The VPC metrics suggest a pattern of results consistent with the psychometrics. Face judgments were largely explained by the rater VPC (i.e., potentially idiosyncratic variance) and Rater × Stimulus VPC (i.e., idiosyncratic variance), yet they also contained a sizable stimulus VPC (i.e., shared variance) (Fig. 2B). The stimulus VPC was correctly close to zero for the object and pattern judgments. The object and pattern data were largely explained by rater and Rater × Stimulus VPCs. However, the pattern data only contained rater variance, suggesting that unreliable judgments can contribute to this particular variance component. The findings also show that observing large idiosyncratic contributions through the Rater × Stimulus VPC is dependent on collecting reliable judgments, which was the case for the face and object data (Figs. 2A and 2B). Because the beholder indices are derived from the variance components, they reflect the VPC results but provide a simpler summary metric (Fig. 2C).

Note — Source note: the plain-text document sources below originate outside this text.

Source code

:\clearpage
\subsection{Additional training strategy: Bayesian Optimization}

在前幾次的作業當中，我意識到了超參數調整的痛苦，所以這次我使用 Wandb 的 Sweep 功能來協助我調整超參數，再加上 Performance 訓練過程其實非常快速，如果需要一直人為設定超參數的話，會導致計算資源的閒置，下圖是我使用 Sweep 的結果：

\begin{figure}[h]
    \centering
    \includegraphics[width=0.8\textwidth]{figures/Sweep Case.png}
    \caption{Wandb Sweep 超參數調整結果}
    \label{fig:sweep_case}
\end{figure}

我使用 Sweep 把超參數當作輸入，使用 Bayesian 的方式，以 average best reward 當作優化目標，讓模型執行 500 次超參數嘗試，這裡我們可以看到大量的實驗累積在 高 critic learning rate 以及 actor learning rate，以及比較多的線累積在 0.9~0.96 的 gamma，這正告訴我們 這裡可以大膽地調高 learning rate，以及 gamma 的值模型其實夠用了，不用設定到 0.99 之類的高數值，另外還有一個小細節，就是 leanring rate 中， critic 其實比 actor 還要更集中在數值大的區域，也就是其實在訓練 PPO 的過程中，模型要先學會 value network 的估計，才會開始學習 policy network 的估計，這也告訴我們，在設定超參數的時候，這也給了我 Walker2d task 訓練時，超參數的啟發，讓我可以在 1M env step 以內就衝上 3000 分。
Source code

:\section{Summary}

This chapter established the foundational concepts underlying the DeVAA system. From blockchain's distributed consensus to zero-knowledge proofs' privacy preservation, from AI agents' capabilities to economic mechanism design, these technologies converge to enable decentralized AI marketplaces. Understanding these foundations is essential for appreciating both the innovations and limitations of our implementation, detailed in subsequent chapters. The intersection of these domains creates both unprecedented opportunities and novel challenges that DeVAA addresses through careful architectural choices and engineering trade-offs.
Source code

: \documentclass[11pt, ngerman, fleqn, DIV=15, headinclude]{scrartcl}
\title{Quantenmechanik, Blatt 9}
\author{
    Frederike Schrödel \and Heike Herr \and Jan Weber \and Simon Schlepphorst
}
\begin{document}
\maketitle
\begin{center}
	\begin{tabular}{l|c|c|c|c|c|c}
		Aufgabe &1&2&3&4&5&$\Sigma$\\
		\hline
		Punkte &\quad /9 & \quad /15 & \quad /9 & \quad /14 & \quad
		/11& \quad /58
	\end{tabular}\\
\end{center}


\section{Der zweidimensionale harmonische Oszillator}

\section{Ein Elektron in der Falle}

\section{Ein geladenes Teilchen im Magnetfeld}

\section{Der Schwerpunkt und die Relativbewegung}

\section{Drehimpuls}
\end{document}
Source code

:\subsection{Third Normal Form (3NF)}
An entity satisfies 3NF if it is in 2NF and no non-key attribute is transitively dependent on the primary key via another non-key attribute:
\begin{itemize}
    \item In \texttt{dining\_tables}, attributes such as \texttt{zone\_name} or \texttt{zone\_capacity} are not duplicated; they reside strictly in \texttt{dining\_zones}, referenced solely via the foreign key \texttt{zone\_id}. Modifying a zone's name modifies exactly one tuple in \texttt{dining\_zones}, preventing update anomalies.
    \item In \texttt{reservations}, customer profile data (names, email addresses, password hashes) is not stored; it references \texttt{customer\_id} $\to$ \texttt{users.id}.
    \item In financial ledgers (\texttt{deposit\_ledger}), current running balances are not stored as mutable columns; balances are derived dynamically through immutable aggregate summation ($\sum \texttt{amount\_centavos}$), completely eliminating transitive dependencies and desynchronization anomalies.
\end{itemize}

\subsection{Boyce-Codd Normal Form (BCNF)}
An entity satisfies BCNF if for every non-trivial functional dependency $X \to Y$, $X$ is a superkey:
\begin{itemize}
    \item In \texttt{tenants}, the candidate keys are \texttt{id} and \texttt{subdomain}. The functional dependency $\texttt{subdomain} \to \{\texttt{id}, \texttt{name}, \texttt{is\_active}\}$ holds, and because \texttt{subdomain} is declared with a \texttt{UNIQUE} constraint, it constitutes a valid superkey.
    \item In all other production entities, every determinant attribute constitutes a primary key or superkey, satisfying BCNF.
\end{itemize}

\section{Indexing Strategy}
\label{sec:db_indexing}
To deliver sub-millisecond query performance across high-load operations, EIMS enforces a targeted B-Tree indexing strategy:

The correlation index appropriately estimated that faces contained more idiosyncratic judgments (i.e., 64% of the reliable variance) and that there were close to no shared judgments in the object and pattern data (Fig. 2D). Although this index provided reasonable estimates, it is important to examine how consistent they are with the VCA estimates. If one were to consider the correlation index and beholder index values as being comparable, then it would seem the correlation index estimates more idiosyncratic contributions by about 0.1 units in the face data, and less in the object or pattern data. This might be due to how each method deals with repeated measures. Mixed models naturally account for repeated measures, but for the correlation index one has to average repeated measures in the process of calculating pairwise interrater correlations. In our case, we averaged them within raters first, then calculated agreement, likely increasing the idiosyncratic contributions by improving rater signal.

Discussion

After validating the hypothesized psychometric properties of beauty judgments for different kinds of stimuli, the analyses showed that the VCA metrics provided meaningful estimates. The correlation index, which only combines intra- and interrater correlations, provided estimates similar to those for the beholder indices, which are derived from the VCA. Yet, the averaging procedures required in order to address repeated measures in the correlation index may have led to an overestimation of idiosyncratic contributions (see Supplementary Fig. 17). We returned to this issue in Study 3. The VCA estimates relate to the psychometrics (i.e., stimulus VPC to interrater agreement, and Rater × Stimulus VPC to intrarater reliability), although the rater VPC remains ambiguous, since even unreliable pattern judgments contributed to this variance.

Study 2

The previous study showed that the VCA can provide reasonable estimates for stimuli that represent edge cases of psychometric properties. In Study 2, we conducted a simulation analysis to directly manipulate the magnitudes of reliability and agreement, for greater control of the investigated psychometric space, and examined the additional impacts of stimulus and sample size on estimations.